“Trustram was, of course, a friend of Jerrold’s.”
“Ah—I see. Well, we must lose no time in acting,” exclaimed Lewin Rodwell in a low, hard voice. “I quite realise the very grave and imminent danger. We may be already suspected by Trustram.”
“Most probably, I think. We surely can’t afford to court disaster any further.”
“No,” was Rodwell’s low, decisive answer, and he drew a long breath. “We must act—swiftly and effectively.”
And then he lapsed into a long silence, during which his active brain was ardently at work in order to devise some subtle and deadly plan which should crush out suspicion and place them both in a position of further safety.
At the moment, the British public believed both men to be honest, patriotic supporters of the Government—men who were making much sacrifice for the country’s welfare.
What if the horrible and disgraceful truth ever became revealed? What if they were proved to be traitors? Why, a London mob would undoubtedly lynch them both, and tear them limb from limb!
One man in England knew the truth—that was quite plain—and that man was young Sainsbury, the clerk who had accidentally overheard those indiscreet words in the boardroom in Gracechurch Street.
Lewin Rodwell, though ever since that afternoon when he had been so indiscreet he had tried to hide the truth from himself, now realised that, at all hazards, the young man’s activity must be cut short, and his mouth closed.
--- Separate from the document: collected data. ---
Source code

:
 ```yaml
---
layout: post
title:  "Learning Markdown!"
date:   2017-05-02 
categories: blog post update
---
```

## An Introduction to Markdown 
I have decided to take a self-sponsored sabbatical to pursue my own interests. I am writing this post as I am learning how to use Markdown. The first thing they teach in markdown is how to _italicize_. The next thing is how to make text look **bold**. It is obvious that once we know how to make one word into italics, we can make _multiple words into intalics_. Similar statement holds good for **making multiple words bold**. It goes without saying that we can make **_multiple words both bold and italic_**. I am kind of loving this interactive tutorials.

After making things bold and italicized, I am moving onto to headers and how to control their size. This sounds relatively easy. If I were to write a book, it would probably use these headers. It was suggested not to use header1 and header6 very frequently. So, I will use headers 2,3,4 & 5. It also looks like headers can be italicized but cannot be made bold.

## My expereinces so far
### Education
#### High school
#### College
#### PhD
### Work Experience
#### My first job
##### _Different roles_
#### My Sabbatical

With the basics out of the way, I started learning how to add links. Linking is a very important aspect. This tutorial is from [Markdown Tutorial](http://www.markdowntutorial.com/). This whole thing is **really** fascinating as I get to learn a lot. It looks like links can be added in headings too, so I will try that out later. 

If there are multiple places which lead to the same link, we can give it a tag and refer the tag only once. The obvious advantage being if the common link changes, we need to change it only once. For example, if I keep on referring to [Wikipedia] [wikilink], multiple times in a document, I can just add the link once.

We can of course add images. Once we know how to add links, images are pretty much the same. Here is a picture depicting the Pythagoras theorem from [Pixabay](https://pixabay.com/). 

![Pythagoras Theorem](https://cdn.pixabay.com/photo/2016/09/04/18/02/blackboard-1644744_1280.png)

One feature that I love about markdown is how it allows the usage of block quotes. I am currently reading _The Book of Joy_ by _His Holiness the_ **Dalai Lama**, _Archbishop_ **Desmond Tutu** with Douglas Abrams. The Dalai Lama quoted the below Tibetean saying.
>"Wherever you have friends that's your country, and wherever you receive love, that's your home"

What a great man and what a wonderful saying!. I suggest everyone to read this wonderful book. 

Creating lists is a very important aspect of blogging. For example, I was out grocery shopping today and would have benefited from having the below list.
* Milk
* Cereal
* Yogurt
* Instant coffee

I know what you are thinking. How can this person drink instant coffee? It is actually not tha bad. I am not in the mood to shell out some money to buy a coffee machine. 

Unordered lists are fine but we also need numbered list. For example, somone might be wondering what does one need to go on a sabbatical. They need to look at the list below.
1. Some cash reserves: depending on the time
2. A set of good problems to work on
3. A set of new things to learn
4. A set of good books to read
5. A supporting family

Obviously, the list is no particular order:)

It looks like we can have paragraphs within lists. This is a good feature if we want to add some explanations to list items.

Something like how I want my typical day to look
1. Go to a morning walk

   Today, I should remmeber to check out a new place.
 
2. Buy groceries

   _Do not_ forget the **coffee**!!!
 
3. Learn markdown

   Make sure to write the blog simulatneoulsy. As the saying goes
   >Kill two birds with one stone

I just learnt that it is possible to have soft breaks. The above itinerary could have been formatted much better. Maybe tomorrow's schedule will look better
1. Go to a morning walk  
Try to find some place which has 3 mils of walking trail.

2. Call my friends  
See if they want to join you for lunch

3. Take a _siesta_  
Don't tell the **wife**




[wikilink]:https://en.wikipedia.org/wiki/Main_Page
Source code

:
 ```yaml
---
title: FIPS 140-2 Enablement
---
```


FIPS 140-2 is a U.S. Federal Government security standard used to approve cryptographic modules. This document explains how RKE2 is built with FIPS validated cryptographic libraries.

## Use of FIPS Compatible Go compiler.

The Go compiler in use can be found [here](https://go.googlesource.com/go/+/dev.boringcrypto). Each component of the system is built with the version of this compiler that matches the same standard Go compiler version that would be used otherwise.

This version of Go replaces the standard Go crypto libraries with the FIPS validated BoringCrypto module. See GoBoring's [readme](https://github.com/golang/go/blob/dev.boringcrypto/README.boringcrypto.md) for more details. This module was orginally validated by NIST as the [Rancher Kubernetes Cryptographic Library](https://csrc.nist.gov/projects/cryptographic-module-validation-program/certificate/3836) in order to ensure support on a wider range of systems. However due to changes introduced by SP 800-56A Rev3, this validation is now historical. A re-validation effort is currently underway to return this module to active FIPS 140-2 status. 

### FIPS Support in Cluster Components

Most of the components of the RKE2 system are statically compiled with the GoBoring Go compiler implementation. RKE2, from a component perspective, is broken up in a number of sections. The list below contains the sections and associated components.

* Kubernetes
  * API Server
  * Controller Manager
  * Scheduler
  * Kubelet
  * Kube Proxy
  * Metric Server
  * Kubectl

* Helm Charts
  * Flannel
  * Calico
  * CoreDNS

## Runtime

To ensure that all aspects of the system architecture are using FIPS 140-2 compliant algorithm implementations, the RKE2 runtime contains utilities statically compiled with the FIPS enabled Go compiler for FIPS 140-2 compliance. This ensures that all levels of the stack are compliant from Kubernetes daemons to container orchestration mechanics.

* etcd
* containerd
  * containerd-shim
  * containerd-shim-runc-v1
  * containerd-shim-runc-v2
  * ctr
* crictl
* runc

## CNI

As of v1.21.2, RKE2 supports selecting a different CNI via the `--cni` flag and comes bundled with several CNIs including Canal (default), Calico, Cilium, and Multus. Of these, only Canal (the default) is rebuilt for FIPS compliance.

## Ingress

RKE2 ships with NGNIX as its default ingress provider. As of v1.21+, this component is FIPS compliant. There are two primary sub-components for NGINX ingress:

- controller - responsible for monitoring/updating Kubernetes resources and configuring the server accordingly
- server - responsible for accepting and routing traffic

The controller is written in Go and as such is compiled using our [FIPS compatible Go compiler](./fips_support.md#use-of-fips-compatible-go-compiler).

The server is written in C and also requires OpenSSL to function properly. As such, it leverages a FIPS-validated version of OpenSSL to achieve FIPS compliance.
Sir Boyle remained and dined with him. As a bachelor, and an epicure, Lewin Rodwell always gave excellent dinners, dinners that were renowned in London. He had a French chef to whom he paid a big salary—a man who had been chef at Armenonville, in the Bois, in Paris. Upon his kitchen Rodwell spared nothing, hence when any of those men—whom he afterwards so cleverly made use of to swell his bank-balance—accepted his hospitality they knew that the meal would be perhaps the best procurable in all London.